After along and lucrative career in performing cinematic Shakespeare productions, Kenneth Branagh takes a crack at portraying The Bard himself in the last few years of his life.

Tragedy has struck the life of William Shakespeare (Branagh). His prized theatre has caught fire midway through a performance and burned to the ground, leaving its disgruntled playwright financially strapped and forced to retire to the country. The man who has spent more time wielding a pen and writing sonnets than getting to know his ignorant wife, Anne (Judi Dench), returns to a frosty reception. Anne has not forgiven him some of those sonnets, which he wrote to other people, and they have for over a decade lived as relative strangers.

    

With one daughter unhappily married to a holier-than-thou Puritan, and the other refusing suitors altogether, Shakespeare must also cope with the loss of his beloved son, who inherited his genius. Often, the writer clutches the few scraps of paper his son sent him, upon which he inscribed memorable original sonnets, and mourns what might have been, had his son but lived. And into this confused yet idyllic existence wanders the truth, which upsets them all.

    

Performance-wise, the film is excellent. A host of talented actors, including Ian McKellen, turn in memorable performances, whether extensive or brief. The emotions when they surface through random fits of passion, the rage of unloved children, or the bitterness of a discontent wife, are raw and realistic. One quarrel is heart-wrenching, as it rubs the Bard raw in many different ways. The costumes are also delightful and, for the most part, period-accurate, though the women could do now and again with a few more hairpins. The score has a bit of cheek to it, and some of the dialogue is quite poetic.

    

And yet, the energy is not there and there are scenes that linger longer than they should in which very little happens. It flirts with dullness and I can honestly say that I’ll never watch it again. Both because it did not leave me feeling fulfilled, and because it dragged on in places.
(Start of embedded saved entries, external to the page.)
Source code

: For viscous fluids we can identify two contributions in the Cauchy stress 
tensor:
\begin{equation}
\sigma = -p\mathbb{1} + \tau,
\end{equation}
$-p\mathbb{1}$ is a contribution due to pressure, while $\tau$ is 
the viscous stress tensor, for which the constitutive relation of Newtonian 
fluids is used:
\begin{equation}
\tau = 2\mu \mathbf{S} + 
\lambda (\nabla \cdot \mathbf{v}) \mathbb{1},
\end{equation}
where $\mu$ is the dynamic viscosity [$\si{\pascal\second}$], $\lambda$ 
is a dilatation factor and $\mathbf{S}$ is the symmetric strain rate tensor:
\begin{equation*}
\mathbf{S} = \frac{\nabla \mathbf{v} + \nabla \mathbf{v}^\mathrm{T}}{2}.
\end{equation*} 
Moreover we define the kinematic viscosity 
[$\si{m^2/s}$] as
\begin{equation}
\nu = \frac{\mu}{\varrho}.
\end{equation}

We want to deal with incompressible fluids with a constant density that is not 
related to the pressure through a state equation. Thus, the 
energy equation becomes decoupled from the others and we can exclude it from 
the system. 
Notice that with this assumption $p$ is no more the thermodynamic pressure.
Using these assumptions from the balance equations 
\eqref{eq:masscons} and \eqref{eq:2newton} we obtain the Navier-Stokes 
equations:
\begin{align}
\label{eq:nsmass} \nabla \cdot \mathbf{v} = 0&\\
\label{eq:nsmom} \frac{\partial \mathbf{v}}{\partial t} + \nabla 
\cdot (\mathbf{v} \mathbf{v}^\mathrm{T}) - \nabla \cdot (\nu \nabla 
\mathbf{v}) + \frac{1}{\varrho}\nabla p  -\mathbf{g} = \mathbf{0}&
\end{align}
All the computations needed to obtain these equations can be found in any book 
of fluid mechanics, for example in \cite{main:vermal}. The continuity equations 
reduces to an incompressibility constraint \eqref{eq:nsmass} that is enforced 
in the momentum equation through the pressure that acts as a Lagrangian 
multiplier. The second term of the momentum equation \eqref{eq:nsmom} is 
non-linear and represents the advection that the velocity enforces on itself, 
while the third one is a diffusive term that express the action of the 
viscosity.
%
But if you enjoy Shakespeare, are curious about the scandals that threatened to engulf his family toward the end of his life, and do not mind a large dose of speculation (almost none of it is based on solid facts beyond the basics), it’s well worth a watch.

   

Sexual Content
A long conversation between two men reveals that Shakespeare as a younger man wrote poems and sonnets to this man, whom he considered beautiful and whom he desired, and references Christopher Marlowe’s bisexual habits. A man flirts with a married woman, and their dialogue suggests they may have been intimate; she is accused of adultery since she is purchasing mercury (a cure for syphilis). An unmarried man and woman kiss and fall out of sight behind a counter (implied premarital sex); this man has impregnated a woman in the past, and refuses to marry her, insinuating that the girl has had many different lovers. Shakespeare married his wife when she was three months pregnant. A painting depicts a bare-breasted woman.
 
Language:
One f-word, common insults (bastard, bitch) and profanities ranging from “bloody” to damn; Jesus’ name is used casually thrice.
 
Violence:
Nothing memorable.

   

Other:
The story treats Puritans as rigid, moralistic, and unkind; his daughter, married to one, is miserable and possibly adulterous. (Though his wife, Anne, has a lasting and unshakable faith.) The story implies a person committed suicide, and their family covered it up so he could enter into heaven by lying in sacred ground. Shakespeare lie and threatens someone to protect his daughter’s reputation. A fair amount of social drinking.